- _Task brief_
Using the entries that follow, state how many lines contain the word "Izvedljiv". The response is that number and nothing more.

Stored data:
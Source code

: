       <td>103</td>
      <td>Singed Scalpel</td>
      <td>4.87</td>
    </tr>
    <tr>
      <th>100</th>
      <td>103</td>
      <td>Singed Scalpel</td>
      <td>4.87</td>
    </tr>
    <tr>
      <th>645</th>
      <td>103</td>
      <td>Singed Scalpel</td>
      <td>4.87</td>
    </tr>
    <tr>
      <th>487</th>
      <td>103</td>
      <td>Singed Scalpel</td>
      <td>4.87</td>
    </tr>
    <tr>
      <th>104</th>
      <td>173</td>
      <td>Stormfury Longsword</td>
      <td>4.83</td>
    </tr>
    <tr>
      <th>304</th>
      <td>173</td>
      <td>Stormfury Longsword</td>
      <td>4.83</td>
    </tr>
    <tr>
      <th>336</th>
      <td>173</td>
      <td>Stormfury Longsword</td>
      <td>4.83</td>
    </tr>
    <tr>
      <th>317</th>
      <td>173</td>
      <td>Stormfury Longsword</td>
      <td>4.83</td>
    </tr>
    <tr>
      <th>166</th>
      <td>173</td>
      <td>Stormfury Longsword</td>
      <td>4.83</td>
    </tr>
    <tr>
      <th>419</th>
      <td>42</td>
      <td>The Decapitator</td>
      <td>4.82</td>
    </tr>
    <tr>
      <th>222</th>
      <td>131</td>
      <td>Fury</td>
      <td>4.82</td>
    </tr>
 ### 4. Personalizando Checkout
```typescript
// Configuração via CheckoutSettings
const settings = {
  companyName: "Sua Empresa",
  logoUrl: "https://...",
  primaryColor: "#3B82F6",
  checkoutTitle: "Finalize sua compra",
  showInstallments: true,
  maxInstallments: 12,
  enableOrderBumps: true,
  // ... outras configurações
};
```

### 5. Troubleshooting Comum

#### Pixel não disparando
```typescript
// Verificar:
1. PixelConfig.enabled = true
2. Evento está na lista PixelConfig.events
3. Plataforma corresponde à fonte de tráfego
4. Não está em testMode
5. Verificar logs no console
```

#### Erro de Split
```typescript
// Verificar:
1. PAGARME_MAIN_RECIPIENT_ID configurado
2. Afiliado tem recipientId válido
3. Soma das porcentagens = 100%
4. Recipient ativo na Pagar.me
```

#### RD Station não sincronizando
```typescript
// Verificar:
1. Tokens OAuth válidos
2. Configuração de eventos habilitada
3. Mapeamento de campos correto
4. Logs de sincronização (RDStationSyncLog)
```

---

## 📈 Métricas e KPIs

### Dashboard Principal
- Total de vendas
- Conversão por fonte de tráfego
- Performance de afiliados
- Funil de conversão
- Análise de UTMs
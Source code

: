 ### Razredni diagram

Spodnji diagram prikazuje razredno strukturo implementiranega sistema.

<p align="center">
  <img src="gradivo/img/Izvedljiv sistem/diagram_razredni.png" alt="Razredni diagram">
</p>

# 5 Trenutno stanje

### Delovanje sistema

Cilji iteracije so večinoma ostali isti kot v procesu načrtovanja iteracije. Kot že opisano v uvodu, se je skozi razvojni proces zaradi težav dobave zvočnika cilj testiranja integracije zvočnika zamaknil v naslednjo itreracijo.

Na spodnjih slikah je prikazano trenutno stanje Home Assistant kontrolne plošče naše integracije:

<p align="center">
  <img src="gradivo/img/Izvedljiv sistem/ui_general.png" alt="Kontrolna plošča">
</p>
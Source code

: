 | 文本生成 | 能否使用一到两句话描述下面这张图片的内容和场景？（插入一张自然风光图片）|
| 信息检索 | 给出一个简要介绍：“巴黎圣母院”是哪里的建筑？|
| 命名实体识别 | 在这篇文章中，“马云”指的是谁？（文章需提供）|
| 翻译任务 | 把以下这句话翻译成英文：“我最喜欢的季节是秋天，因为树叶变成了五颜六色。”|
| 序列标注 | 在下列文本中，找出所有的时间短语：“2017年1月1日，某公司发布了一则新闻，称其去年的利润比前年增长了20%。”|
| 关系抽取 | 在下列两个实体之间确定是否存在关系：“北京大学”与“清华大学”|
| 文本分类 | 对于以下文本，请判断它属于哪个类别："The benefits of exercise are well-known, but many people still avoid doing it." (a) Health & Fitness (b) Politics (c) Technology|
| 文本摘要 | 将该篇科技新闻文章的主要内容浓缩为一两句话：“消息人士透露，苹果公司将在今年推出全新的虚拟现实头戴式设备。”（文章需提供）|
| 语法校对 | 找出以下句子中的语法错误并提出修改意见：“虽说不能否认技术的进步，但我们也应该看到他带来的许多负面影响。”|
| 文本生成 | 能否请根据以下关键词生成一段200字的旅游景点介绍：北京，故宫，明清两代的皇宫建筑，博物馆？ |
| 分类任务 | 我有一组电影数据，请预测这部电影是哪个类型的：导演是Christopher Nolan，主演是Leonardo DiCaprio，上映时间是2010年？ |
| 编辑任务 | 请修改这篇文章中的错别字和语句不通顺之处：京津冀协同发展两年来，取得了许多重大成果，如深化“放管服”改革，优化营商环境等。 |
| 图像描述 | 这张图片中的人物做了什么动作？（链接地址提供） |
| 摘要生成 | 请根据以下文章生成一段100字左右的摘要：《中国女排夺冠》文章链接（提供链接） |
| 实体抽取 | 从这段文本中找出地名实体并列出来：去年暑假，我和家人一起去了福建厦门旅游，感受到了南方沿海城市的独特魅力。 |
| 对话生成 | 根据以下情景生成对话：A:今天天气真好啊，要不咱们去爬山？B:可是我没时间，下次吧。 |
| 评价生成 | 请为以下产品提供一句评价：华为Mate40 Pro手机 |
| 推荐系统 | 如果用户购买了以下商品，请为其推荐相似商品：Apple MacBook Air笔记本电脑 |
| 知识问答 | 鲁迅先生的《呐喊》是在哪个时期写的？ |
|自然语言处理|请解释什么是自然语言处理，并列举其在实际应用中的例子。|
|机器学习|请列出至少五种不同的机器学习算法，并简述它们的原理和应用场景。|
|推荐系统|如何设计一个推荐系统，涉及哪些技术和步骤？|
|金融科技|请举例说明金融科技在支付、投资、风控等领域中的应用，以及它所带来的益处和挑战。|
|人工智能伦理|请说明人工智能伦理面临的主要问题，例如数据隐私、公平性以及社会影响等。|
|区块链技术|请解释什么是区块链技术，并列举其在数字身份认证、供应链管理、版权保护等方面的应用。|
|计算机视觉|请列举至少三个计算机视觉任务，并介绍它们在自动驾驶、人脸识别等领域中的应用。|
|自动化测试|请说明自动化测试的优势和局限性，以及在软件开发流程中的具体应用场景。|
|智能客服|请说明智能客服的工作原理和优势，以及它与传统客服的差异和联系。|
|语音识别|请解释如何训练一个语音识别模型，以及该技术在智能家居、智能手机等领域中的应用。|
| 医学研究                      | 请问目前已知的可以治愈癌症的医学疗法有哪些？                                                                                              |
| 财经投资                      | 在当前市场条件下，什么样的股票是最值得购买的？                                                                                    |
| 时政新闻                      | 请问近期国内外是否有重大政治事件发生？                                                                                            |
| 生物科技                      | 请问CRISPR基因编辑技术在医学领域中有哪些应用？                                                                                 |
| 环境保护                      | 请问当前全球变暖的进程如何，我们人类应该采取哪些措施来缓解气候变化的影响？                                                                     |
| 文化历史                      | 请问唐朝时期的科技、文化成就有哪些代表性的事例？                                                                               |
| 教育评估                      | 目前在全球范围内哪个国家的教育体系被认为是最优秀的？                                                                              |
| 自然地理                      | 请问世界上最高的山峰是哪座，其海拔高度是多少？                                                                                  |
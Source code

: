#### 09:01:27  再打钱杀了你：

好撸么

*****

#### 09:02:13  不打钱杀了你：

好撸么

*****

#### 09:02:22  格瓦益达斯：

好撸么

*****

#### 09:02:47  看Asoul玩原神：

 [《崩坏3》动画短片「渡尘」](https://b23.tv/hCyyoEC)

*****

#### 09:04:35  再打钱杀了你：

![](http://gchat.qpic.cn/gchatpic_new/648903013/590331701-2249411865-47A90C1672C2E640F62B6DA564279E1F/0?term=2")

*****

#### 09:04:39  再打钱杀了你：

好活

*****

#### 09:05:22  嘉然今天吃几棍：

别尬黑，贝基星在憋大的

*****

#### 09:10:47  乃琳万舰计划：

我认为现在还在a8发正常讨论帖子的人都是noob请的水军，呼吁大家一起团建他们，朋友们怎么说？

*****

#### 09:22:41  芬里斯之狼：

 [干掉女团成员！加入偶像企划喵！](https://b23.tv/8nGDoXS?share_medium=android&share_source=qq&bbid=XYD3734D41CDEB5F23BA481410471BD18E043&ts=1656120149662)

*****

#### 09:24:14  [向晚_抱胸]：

- _Answer to this exercise_
2